* [THE PROBLEM]
Sort through the data and copy the lines holding the word "EvidentlyProfileConfig".

* [GIVEN RECORDS]
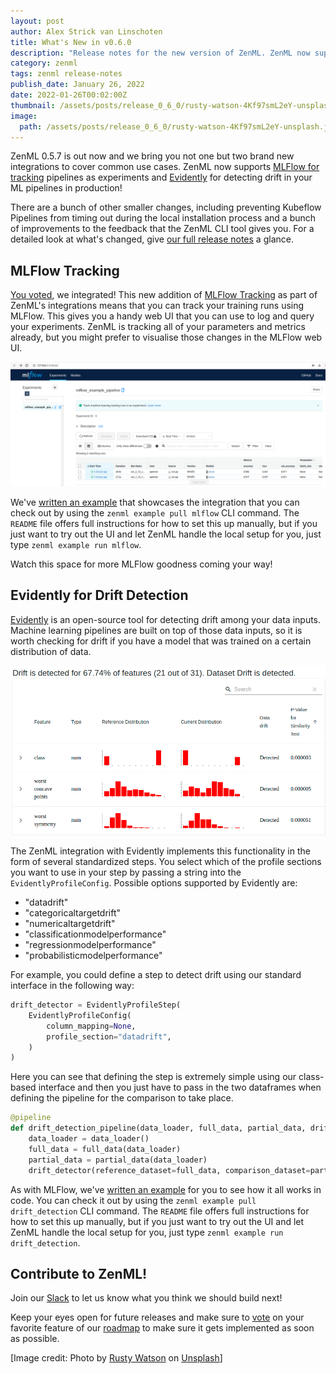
 ```yaml
---
layout: post
author: Alex Strick van Linschoten
title: What's New in v0.6.0
description: "Release notes for the new version of ZenML. ZenML now supports whylogs (from whylabs) that logs data from your ML pipelines in production."
category: zenml
tags: zenml release-notes
publish_date: January 26, 2022
date: 2022-01-26T00:02:00Z
thumbnail: /assets/posts/release_0_6_0/rusty-watson-4Kf97smL2eY-unsplash.jpg
image:
  path: /assets/posts/release_0_6_0/rusty-watson-4Kf97smL2eY-unsplash.jpg
---
```


ZenML 0.5.7 is out now and we bring you not one but two brand new integrations to cover common use cases. ZenML now supports [MLFlow for tracking](https://www.mlflow.org/docs/latest/tracking.html) pipelines as experiments and [Evidently](https://github.com/evidentlyai/evidently) for detecting drift in your ML pipelines in production!

There are a bunch of other smaller changes, including preventing Kubeflow Pipelines from timing out during the local installation process and a bunch of improvements to the feedback that the ZenML CLI tool gives you. For a detailed look at what's changed, give [our full release
notes](https://github.com/zenml-io/zenml/releases/tag/0.5.7) a glance.

## MLFlow Tracking

[You voted](https://github.com/zenml-io/zenml/discussions/115), we integrated! This new addition of [MLFlow Tracking](https://www.mlflow.org/docs/latest/tracking.html) as part of ZenML's integrations means that you can track your training runs using MLFlow. This gives you a handy web UI that you can use to log and query your experiments. ZenML is tracking all of your parameters and metrics already, but you might prefer to visualise those changes in the MLFlow web UI.

![Tracking machine learning training runs with MLFlow](../assets/posts/release_0_5_7/mlflow-screenshot.png)

We've [written an example](https://github.com/zenml-io/zenml/tree/main/examples/mlflow) that showcases the integration that you can check out by using the `zenml example pull mlflow` CLI command. The `README` file offers full instructions for how to set this up manually, but if you just want to try out the UI and let ZenML handle the local setup for you, just type `zenml example run mlflow`.

Watch this space for more MLFlow goodness coming your way!

## Evidently for Drift Detection

[Evidently](https://github.com/evidentlyai/evidently) is an open-source tool for detecting drift among your data inputs. Machine learning pipelines are built on top of those data inputs, so it is worth checking for drift if you have a model that was trained on a certain distribution of data.

![Detecting and visualising data drift with Evidently](../assets/posts/release_0_5_7/evidently-screenshot.png)

The ZenML integration with Evidently implements this functionality in the form of several standardized steps. You select which of the profile sections you want to use in your step by passing a string into the `EvidentlyProfileConfig`. Possible options supported by Evidently are:

- "datadrift"
- "categoricaltargetdrift"
- "numericaltargetdrift"
- "classificationmodelperformance"
- "regressionmodelperformance"
- "probabilisticmodelperformance"

For example, you could define a step to detect drift using our standard interface in the following way:

```python
drift_detector = EvidentlyProfileStep(
    EvidentlyProfileConfig(
        column_mapping=None,
        profile_section="datadrift",
    )
)
```

Here you can see that defining the step is extremely simple using our class-based interface and then you just have to pass in the two dataframes when defining the pipeline for the comparison to take place.

```python
@pipeline
def drift_detection_pipeline(data_loader, full_data, partial_data, drift_detector):
    data_loader = data_loader()
    full_data = full_data(data_loader)
    partial_data = partial_data(data_loader)
    drift_detector(reference_dataset=full_data, comparison_dataset=partial_data)
```

As with MLFlow, we've [written an example](https://github.com/zenml-io/zenml/tree/0.5.7/examples/drift_detection) for you to see how it all works in code. You can check it out by using the `zenml example pull drift_detection` CLI command. The `README` file offers full instructions for how to set this up manually, but if you just want to try out the UI and let ZenML handle the local setup for you, just type `zenml example run drift_detection`.

## Contribute to ZenML!

Join our [Slack](https://zenml.io/slack-invite/) to let us know what you think we should build next!

Keep your eyes open for future releases and make sure to [vote](https://github.com/zenml-io/zenml/discussions/categories/roadmap) on your favorite feature of our [roadmap](https://zenml.io/roadmap) to make sure it gets implemented as soon as possible.

[Image credit: Photo by <a href="https://unsplash.com/@rustyct1?utm_source=unsplash&utm_medium=referral&utm_content=creditCopyText">Rusty Watson</a> on <a href="https://unsplash.com/s/photos/balloons?utm_source=unsplash&utm_medium=referral&utm_content=creditCopyText">Unsplash</a>]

* [REPLY]
The ZenML integration with Evidently implements this functionality in the form of several standardized steps. You select which of the profile sections you want to use in your step by passing a string into the `EvidentlyProfileConfig`. Possible options supported by Evidently are:
    EvidentlyProfileConfig(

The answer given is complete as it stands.